Warum es meine Wahl ist: Weil hier Zerstörung zur Schöpfung wird. Weil es zeigt, dass unsere größten Ängste unsere größten Chancen sein können.
Dritte Station: Belgiens atmende Intelligenz
Der belgische Pavillon in den Giardini ist ein Dschungel. Über 200 Pflanzen verwandeln den Raum in eine Biosphäre, in der Architektur nicht gebaut, sondern gewachsen ist. Bas Smets und der Botaniker Stefano Mancuso lassen Pflanzenintelligenz zum Co-Designer werden. Die Luftfeuchtigkeit legt sich auf die Haut, der Sauerstoffgehalt macht leicht schwindelig – man atmet buchstäblich Zukunft. Zwischen den Blättern versteckt: Sensoren, die in Echtzeit messen, wie die Pflanzen das Mikroklima regulieren.
Warum es meine Wahl ist: Weil es die radikalste These der Biennale verkörpert – dass nicht-menschliche Intelligenz die besseren Architekten sein könnten.
Vierte Station: Togos verborgener Schatz
Hinter einem unscheinbaren Secondhand-Möbelladen in Castello versteckt sich Togos erster Biennale-Auftritt – und was für einer! Studio NEiDA hat einen architektonischen Stammbaum Westafrikas gezeichnet, von Nôk-Höhlenwohnungen über afro-brasilianische Rückkehrer-Architektur bis zum brutalistische Erbe der Unabhängigkeit. Die Fassade, verhüllt von einem Schleier aus kenianischen Glasperlen und landwirtschaftlichen Abfallbriketts, schimmert im Nachmittagslicht wie eine Fata Morgana. Innen: Ein Parcours durch Jahrhunderte, der zeigt, dass Afrika nicht nur Zukunft ist, sondern eine reiche architektonische Vergangenheit besitzt.
Warum es meine Wahl ist: Weil es unseren eurozentrischen Blick demontiert. Weil es zeigt, dass Innovation nicht immer aus dem Silicon Valley kommen muss.

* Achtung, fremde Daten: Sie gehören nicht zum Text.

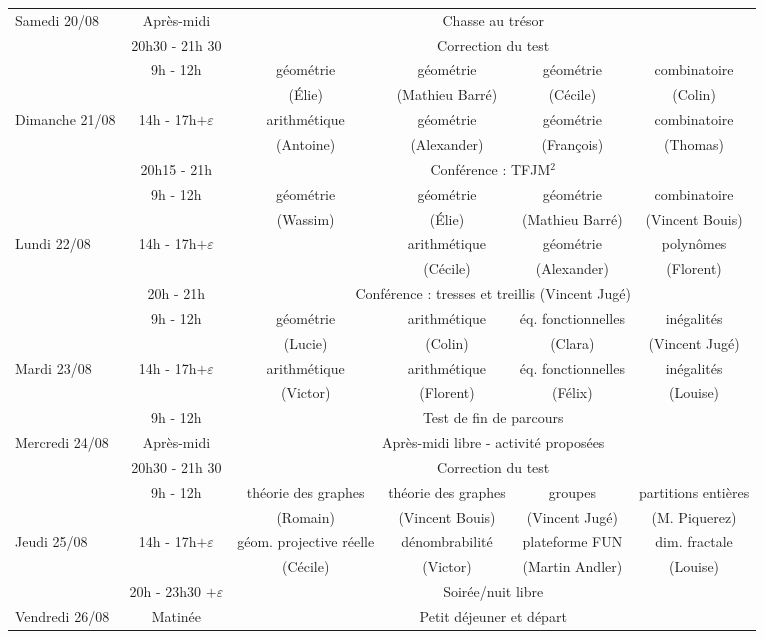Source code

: \begin{center}
{\begin{tabular}{|l|c|c|c|c|c|}
\cline{2-6}
\small{Samedi 20/08} & Après-midi & \multicolumn{4}{c|}{Chasse au trésor} \\
\cline{2-6}
& 20h30 - 21h 30 & \multicolumn{4}{c|}{Correction du test} \\
\cline{2-6}
\hline
& 9h - 12h & géométrie & géométrie & géométrie & combinatoire\\
&& (Élie) & (Mathieu Barré) & (Cécile) & (Colin) \\
\cline{2-6}
\small{ Dimanche 21/08} & 14h - 17h$+ \varepsilon$ & arithmétique & géométrie & géométrie & combinatoire\\
&& (Antoine) & (Alexander)  & (François) & (Thomas) \\
\cline{2-6}
& 20h15 - 21h & \multicolumn{4}{c|}{Conférence : TFJM$^2$} \\
\hline
& 9h - 12h & géométrie & géométrie & géométrie & combinatoire \\
& &  (Wassim) &  (Élie) & (Mathieu Barré)  & (Vincent Bouis)\\
\cline{2-6}
\small{Lundi 22/08 } & 14h - 17h$+ \varepsilon$ & & arithmétique & géométrie & polynômes \\
& &  &  (Cécile) & (Alexander)  & (Florent)\\
\cline{2-6}
& 20h - 21h & \multicolumn{4}{c|}{Conférence : tresses et treillis (Vincent Jugé)} \\
\hline
& 9h - 12h & géométrie & arithmétique & éq. fonctionnelles & inégalités \\
& &  (Lucie) &  (Colin) & (Clara)  & (Vincent Jugé)\\
\cline{2-6}
\small{Mardi 23/08} & 14h - 17h$+ \varepsilon$ & arithmétique & arithmétique & éq. fonctionnelles & inégalités \\
& &  (Victor) &  (Florent) & (Félix)  & (Louise)\\
\hline
& 9h - 12h & \multicolumn{4}{c|}{Test de fin de parcours} \\
\cline{2-6}
\small{Mercredi 24/08} & Après-midi & \multicolumn{4}{c|}{Après-midi libre  - activité proposées} \\
\cline{2-6}
& 20h30 - 21h 30 & \multicolumn{4}{c|}{Correction du test} \\
\cline{2-6}
\hline
& 9h - 12h & théorie des graphes & théorie des graphes & groupes & partitions entières \\
& &  (Romain) &  (Vincent Bouis) & (Vincent Jugé)  & (M. Piquerez)\\
\cline{2-6}
\small{Jeudi 25/08} & 14h - 17h$+ \varepsilon$ & géom. projective réelle & dénombrabilité & plateforme FUN & dim. fractale \\
& &  (Cécile) &  (Victor) & (Martin Andler)  & (Louise)\\
\cline{2-6}
& 20h - 23h30 $+ \varepsilon$ & \multicolumn{4}{c|}{Soirée/nuit libre} \\\hline
Vendredi 26/08 & Matinée & \multicolumn{4}{c|}{Petit déjeuner et départ} \\
\hline
\end{tabular}}
\end{center}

Fünfte Station: Die Alchemie des Canal Café
Diller Scofidio + Renfros Canal Café hätte leicht zur Technik-Demo verkommen können. Ist es aber nicht. Die Installation, die Kanalwasser in Espresso verwandelt, ist pure Poesie. Setzen Sie sich an die Bar, bestellen Sie einen Cappuccino und wissen Sie: Dieses Wasser war vor Stunden noch in der Lagune. Die Transformation von Brackwasser zu Trinkwasser, serviert in einer Porzellantasse, ist die eleganteste Metapher der Biennale für Venedigs Zukunft – und die unserer Küstenstädte weltweit.
Warum es meine Wahl ist: Weil es das Unmögliche möglich macht. Weil es zeigt, dass Technologie Poesie sein kann.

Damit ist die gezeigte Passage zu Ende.